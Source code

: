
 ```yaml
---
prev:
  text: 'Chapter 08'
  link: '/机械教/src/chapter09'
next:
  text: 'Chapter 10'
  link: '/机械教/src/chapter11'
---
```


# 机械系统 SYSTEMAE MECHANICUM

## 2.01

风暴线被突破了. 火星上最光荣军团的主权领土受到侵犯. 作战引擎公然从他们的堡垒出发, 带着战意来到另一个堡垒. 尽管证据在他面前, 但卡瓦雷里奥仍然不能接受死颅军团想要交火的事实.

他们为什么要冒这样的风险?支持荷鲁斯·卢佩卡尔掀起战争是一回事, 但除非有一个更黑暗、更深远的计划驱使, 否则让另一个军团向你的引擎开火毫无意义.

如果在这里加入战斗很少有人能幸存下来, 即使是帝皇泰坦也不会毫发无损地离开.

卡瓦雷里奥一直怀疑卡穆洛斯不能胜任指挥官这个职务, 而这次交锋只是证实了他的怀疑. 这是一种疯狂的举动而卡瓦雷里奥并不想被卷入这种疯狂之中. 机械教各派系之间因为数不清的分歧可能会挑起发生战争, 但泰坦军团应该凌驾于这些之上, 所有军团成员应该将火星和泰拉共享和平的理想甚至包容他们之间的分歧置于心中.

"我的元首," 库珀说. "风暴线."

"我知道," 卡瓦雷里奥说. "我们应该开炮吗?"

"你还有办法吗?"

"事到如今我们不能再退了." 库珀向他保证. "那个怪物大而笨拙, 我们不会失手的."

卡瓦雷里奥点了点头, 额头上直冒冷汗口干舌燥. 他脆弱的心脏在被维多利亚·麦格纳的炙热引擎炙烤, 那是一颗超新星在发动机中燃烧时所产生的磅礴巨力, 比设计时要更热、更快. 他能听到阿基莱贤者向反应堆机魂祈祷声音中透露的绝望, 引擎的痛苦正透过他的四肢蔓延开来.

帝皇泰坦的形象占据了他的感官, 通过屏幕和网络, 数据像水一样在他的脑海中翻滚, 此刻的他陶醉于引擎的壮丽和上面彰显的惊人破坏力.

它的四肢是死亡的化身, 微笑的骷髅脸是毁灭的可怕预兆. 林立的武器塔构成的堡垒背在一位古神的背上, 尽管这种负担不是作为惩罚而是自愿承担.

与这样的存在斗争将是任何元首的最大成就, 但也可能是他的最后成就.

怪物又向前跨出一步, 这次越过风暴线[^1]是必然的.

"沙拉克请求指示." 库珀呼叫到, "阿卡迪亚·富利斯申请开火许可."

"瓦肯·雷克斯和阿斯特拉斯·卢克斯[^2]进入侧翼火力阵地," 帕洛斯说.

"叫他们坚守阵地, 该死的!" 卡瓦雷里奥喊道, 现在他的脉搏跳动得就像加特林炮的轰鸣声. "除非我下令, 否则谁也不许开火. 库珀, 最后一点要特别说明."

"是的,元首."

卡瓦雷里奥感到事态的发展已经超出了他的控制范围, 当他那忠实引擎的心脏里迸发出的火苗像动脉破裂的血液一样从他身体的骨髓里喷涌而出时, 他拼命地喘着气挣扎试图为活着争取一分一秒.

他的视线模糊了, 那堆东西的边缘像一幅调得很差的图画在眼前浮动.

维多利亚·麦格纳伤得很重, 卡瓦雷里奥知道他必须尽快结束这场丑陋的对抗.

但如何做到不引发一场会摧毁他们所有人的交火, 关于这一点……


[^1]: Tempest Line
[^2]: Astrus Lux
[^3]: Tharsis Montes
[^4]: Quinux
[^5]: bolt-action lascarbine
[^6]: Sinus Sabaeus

**WORK REQUEST:**
Based on the entries above, please state how many lines include "link", leaving out everything else.

**TASK RESPONSE:**
2